▶ What needs to be done: You are asked to filter the data below and copy every line holding "collaboration".

Items from a dataset
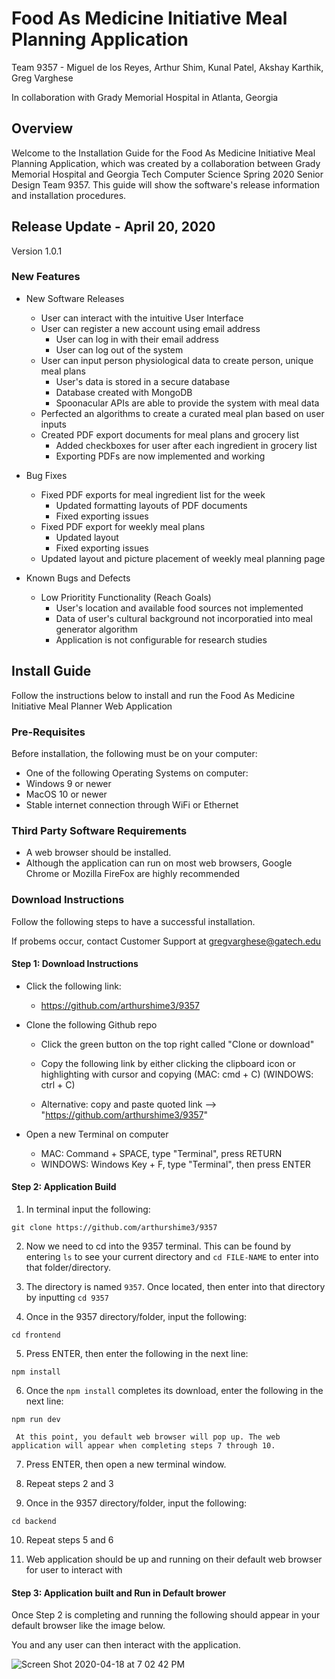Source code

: # Food As Medicine Initiative Meal Planning Application
Team 9357 - Miguel de los Reyes, Arthur Shim, Kunal Patel, Akshay Karthik, Greg Varghese

In collaboration with Grady Memorial Hospital in Atlanta, Georgia

## Overview
Welcome to the Installation Guide for the Food As Medicine Initiative Meal Planning Application, which was created by a 
collaboration between Grady Memorial Hospital and Georgia Tech Computer Science Spring 2020 Senior Design Team 9357. This guide will show the software's release information and installation procedures. 

## Release Update - April 20, 2020
Version 1.0.1

### New Features
* New Software Releases
  * User can interact with the intuitive User Interface
  * User can register a new account using email address
    * User can log in with their email address
    * User can log out of the system
  * User can input person physiological data to create person, unique meal plans
    * User's data is stored in a secure database 
    * Database created with MongoDB
    * Spoonacular APIs are able to provide the system with meal data
  * Perfected an algorithms to create a curated meal plan based on user inputs
  * Created PDF export documents for meal plans and grocery list
    * Added checkboxes for user after each ingredient in grocery list
    * Exporting PDFs are now implemented and working
  
* Bug Fixes
  * Fixed PDF exports for meal ingredient list for the week
    * Updated formatting layouts of PDF documents
    * Fixed exporting issues 
  * Fixed PDF export for weekly meal plans
    * Updated layout 
    * Fixed exporting issues
  * Updated layout and picture placement of weekly meal planning page
  
* Known Bugs and Defects
  * Low Prioritity Functionality (Reach Goals)
    * User's location and available food sources not implemented
    * Data of user's cultural background not incorporatied into meal generator algorithm
    * Application is not configurable for research studies

## Install Guide
Follow the instructions below to install and run the Food As Medicine Initiative Meal Planner Web Application

### Pre-Requisites
Before installation, the following must be on your computer:
* One of the following Operating Systems on computer:
 * Windows 9 or newer
 * MacOS 10 or newer
* Stable internet connection through WiFi or Ethernet


### Third Party Software Requirements
* A web browser should be installed. 
 * Although the application can run on most web browsers, Google Chrome or Mozilla FireFox are highly recommended


### Download Instructions
Follow the following steps to have a successful installation. 

If probems occur, contact Customer Support at gregvarghese@gatech.edu

#### Step 1: Download Instructions
* Click the following link:
  *  https://github.com/arthurshime3/9357
 
* Clone the following Github repo
  * Click the green button on the top right called "Clone or download"
  * Copy the following link by either clicking the clipboard icon or highlighting with cursor and copying (MAC: cmd + C) (WINDOWS: ctrl + C)
 
  * Alternative: copy and paste quoted link --> "https://github.com/arthurshime3/9357"
 
* Open a new Terminal on computer 
  * MAC: Command + SPACE, type "Terminal", press RETURN
  * WINDOWS: Windows Key + F, type "Terminal", then press ENTER

#### Step 2: Application Build

   1. In terminal input the following:
   ```
   git clone https://github.com/arthurshime3/9357
   ```
   2. Now we need to cd into the 9357 terminal. This can be found by entering `ls` to see your current directory and `cd FILE-NAME` to enter into that folder/directory. 

   3. The directory is named `9357`. Once located, then enter into that directory by inputting `cd 9357`

   4. Once in the 9357 directory/folder, input the following:
   ```
   cd frontend
   ```
   5. Press ENTER, then enter the following in the next line:
   ```
   npm install

   ```
   6. Once the `npm install` completes its download, enter the following in the next line:
   ```
   npm run dev
   ```
     At this point, you default web browser will pop up. The web application will appear when completing steps 7 through 10.

   7. Press ENTER, then open a new terminal window.

   8. Repeat steps 2 and 3

   9. Once in the 9357 directory/folder, input the following:
   ```
   cd backend
   ```
   10. Repeat steps 5 and 6

   11. Web application should be up and running on their default web browser for user to interact with 

#### Step 3: Application built and Run in Default brower

Once Step 2 is completing and running the following should appear in your default browser like the image below. 

You and any user can then interact with the application. 

![Screen Shot 2020-04-18 at 7 02 42 PM](https://user-images.githubusercontent.com/46109868/79673414-82129980-81a7-11ea-8479-36583323bf01.png)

▶ Exercise response:
In collaboration with Grady Memorial Hospital in Atlanta, Georgia
collaboration between Grady Memorial Hospital and Georgia Tech Computer Science Spring 2020 Senior Design Team 9357. This guide will show the software's release information and installation procedures. 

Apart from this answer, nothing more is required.